For the data below, restate word for word only the lines from the line containing "- 더 최악인 것은 스택의" through the line containing "- stack이 자기 메모리를 직접 관리하기 대문", both ends included.

————

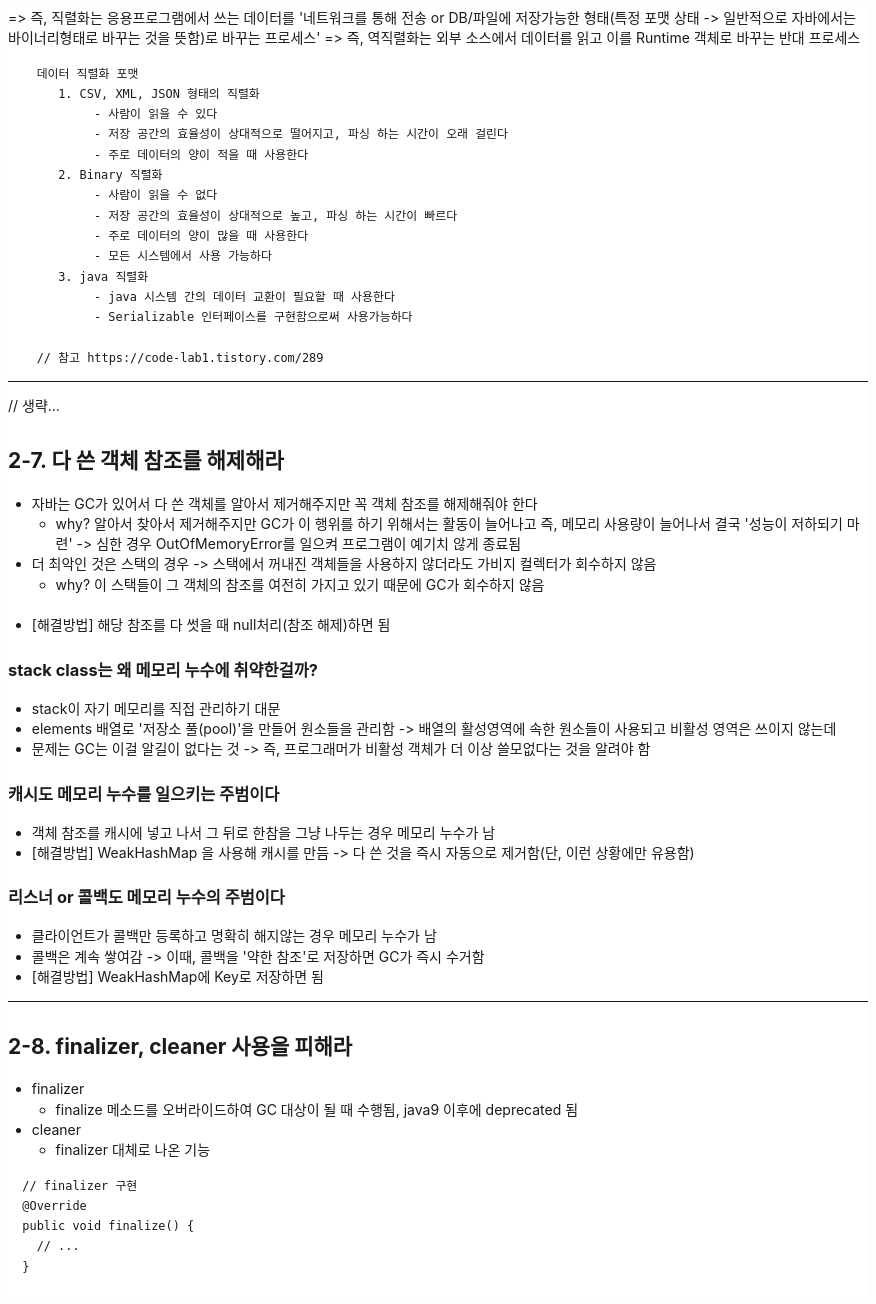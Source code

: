 => 즉, 직렬화는 응용프로그램에서 쓰는 데이터를 '네트워크를 통해 전송 or DB/파일에 저장가능한 형태(특정 포맷 상태 -> 일반적으로 자바에서는 바이너리형태로 바꾸는 것을 뜻함)로 바꾸는 프로세스'
=> 즉, 역직렬화는 외부 소스에서 데이터를 읽고 이를 Runtime 객체로 바꾸는 반대 프로세스

```
    데이터 직렬화 포맷
       1. CSV, XML, JSON 형태의 직렬화
            - 사람이 읽을 수 있다
            - 저장 공간의 효율성이 상대적으로 떨어지고, 파싱 하는 시간이 오래 걸린다
            - 주로 데이터의 양이 적을 때 사용한다
       2. Binary 직렬화
            - 사람이 읽을 수 없다
            - 저장 공간의 효율성이 상대적으로 높고, 파싱 하는 시간이 빠르다
            - 주로 데이터의 양이 많을 때 사용한다
            - 모든 시스템에서 사용 가능하다
       3. java 직렬화
            - java 시스템 간의 데이터 교환이 필요할 때 사용한다
            - Serializable 인터페이스를 구현함으로써 사용가능하다
            
    // 참고 https://code-lab1.tistory.com/289
```

***

// 생략...

## 2-7. 다 쓴 객체 참조를 해제해라
- 자바는 GC가 있어서 다 쓴 객체를 알아서 제거해주지만 꼭 객체 참조를 해제해줘야 한다
  - why? 알아서 찾아서 제거해주지만 GC가 이 행위를 하기 위해서는 활동이 늘어나고 즉, 메모리 사용량이 늘어나서
         결국 '성능이 저하되기 마련' -> 심한 경우 OutOfMemoryError를 일으켜 프로그램이 예기치 않게 종료됨
- 더 최악인 것은 스택의 경우 -> 스택에서 꺼내진 객체들을 사용하지 않더라도 가비지 컬렉터가 회수하지 않음
  - why? 이 스택들이 그 객체의 참조를 여전히 가지고 있기 때문에 GC가 회수하지 않음
<br/><br/>
- [해결방법] 해당 참조를 다 썻을 때 null처리(참조 해제)하면 됨

### stack class는 왜 메모리 누수에 취약한걸까?
- stack이 자기 메모리를 직접 관리하기 대문
- elements 배열로 '저장소 풀(pool)'을 만들어 원소들을 관리함 -> 배열의 활성영역에 속한 원소들이 사용되고 비활성 영역은 쓰이지 않는데
- 문제는 GC는 이걸 알길이 없다는 것 -> 즉, 프로그래머가 비활성 객체가 더 이상 쓸모없다는 것을 알려야 함

### 캐시도 메모리 누수를 일으키는 주범이다
- 객체 참조를 캐시에 넣고 나서 그 뒤로 한참을 그냥 나두는 경우 메모리 누수가 남
- [해결방법] WeakHashMap 을 사용해 캐시를 만듬 -> 다 쓴 것을 즉시 자동으로 제거함(단, 이런 상황에만 유용함)

### 리스너 or 콜백도 메모리 누수의 주범이다
- 클라이언트가 콜백만 등록하고 명확히 해지않는 경우 메모리 누수가 남
- 콜백은 계속 쌓여감 -> 이때, 콜백을 '약한 참조'로 저장하면 GC가 즉시 수거함
- [해결방법] WeakHashMap에 Key로 저장하면 됨

***

## 2-8. finalizer, cleaner 사용을 피해라
- finalizer
  - finalize 메소드를 오버라이드하여 GC 대상이 될 때 수행됨, java9 이후에 deprecated 됨
- cleaner 
  - finalizer 대체로 나온 기능
```
  // finalizer 구현
  @Override 
  public void finalize() {
    // ...
  }
  
```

————

Response>
- 더 최악인 것은 스택의 경우 -> 스택에서 꺼내진 객체들을 사용하지 않더라도 가비지 컬렉터가 회수하지 않음
  - why? 이 스택들이 그 객체의 참조를 여전히 가지고 있기 때문에 GC가 회수하지 않음
<br/><br/>
- [해결방법] 해당 참조를 다 썻을 때 null처리(참조 해제)하면 됨

### stack class는 왜 메모리 누수에 취약한걸까?
- stack이 자기 메모리를 직접 관리하기 대문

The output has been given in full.